U.S. Market Recap: Monday, April 13, 2026
The Islamabad talks failed. Twenty-one hours of negotiations, no agreement — and the market had to decide whether that was a crisis or just another delay. It chose the latter, but not convincingly.
The weekend's collapse of U.S.-Iran peace talks was the session's defining event. Iran refused to budge on Strait of Hormuz control or its nuclear program. Trump responded immediately with a U.S. Navy blockade of Iranian ports and the Strait. Oil spiked above $100 intraday before retreating to $97.89 — the pullback itself was the signal. Markets are pricing a temporary disruption, not a full-scale war resumption. That's an optimistic read of a genuinely deteriorating situation.
Equities closed higher despite the geopolitical setback — a counterintuitive outcome explained by sector rotation, not macro confidence. Real Estate, Technology, and Financials led, suggesting the market is leaning on earnings season as its next anchor rather than geopolitical resolution. Goldman Sachs beat estimates and still fell 4.1%; the market is in a "show me" mood on corporate guidance.
Sector Performance — April 13, 2026 (%)
View data table
| Label | Value |
|---|---|
| Real Estate | 2.45 |
| Financial Services | 2.37 |
| Technology | 2.15 |
| Industrials | 2.04 |
| Consumer Cyclical | 1.35 |
| Utilities | 1.28 |
| Basic Materials | 1.2 |
| Healthcare | 1.11 |
| Communication Services | 1.06 |
| Energy | -1.09 |
| Consumer Defensive | -1.49 |
| Index | Close | Change | What It Signals |
|---|---|---|---|
| S&P 500 | 686.10 | +0.98% | Held gains despite geopolitical shock |
| Nasdaq | 617.39 | +1.03% | Tech led — earnings optimism outweighed macro fear |
| Dow | 482.13 | +0.60% | Lagged; Goldman drag and energy weakness weighed |
| Russell 2000 | 265.07 | +1.44% | Small caps outperformed — risk appetite intact |
Energy's -1.09% decline while oil sits near $98 is the session's sharpest contradiction.
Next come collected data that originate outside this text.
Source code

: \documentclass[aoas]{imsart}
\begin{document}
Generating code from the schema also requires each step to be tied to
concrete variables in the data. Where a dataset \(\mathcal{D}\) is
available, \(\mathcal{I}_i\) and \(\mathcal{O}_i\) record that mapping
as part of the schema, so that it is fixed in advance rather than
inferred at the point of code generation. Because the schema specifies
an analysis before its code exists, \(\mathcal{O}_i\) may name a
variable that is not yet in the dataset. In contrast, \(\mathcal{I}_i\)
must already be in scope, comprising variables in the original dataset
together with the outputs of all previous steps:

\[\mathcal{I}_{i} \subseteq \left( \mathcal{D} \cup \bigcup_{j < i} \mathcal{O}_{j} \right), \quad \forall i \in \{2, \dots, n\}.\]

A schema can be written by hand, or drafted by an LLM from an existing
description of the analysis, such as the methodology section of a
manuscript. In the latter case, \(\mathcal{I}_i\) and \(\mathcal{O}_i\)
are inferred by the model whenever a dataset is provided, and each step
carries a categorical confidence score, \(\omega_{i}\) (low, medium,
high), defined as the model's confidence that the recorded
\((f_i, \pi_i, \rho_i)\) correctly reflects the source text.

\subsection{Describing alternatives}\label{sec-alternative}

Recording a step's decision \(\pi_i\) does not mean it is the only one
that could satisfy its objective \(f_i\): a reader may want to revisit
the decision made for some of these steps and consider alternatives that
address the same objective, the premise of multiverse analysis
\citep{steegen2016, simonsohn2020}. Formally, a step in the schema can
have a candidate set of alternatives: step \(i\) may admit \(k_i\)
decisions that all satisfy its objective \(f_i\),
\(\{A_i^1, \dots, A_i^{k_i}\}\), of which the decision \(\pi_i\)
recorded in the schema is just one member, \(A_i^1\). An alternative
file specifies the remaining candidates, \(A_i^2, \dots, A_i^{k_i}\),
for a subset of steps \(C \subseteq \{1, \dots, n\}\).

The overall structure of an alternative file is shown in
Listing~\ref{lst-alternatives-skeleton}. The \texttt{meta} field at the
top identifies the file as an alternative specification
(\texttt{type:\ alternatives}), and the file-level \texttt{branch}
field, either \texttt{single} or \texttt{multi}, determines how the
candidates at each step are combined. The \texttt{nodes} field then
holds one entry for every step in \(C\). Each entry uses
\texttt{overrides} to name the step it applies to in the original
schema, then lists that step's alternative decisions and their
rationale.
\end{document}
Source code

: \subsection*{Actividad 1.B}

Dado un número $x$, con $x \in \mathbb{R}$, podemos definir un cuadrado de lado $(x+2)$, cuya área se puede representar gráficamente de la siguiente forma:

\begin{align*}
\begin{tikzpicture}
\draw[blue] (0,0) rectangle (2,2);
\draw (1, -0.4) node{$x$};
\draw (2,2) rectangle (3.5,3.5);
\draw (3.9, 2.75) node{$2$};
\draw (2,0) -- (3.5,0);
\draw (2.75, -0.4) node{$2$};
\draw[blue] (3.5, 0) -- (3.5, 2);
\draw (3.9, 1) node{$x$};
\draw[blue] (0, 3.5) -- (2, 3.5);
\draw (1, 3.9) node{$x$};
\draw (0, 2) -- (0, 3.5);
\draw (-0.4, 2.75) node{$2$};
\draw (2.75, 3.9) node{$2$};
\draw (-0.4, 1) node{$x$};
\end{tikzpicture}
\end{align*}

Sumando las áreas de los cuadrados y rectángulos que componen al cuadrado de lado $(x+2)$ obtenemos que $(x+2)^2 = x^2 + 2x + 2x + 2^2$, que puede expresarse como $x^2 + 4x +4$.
The sector that should benefit most from a Strait blockade sold off — traders are pricing in ceasefire extension, not escalation. That bet expires April 22. JPMorgan, Citigroup, and Wells Fargo report this week; if guidance disappoints, the market loses its last near-term catalyst and the April 22 deadline becomes the only thing left to trade.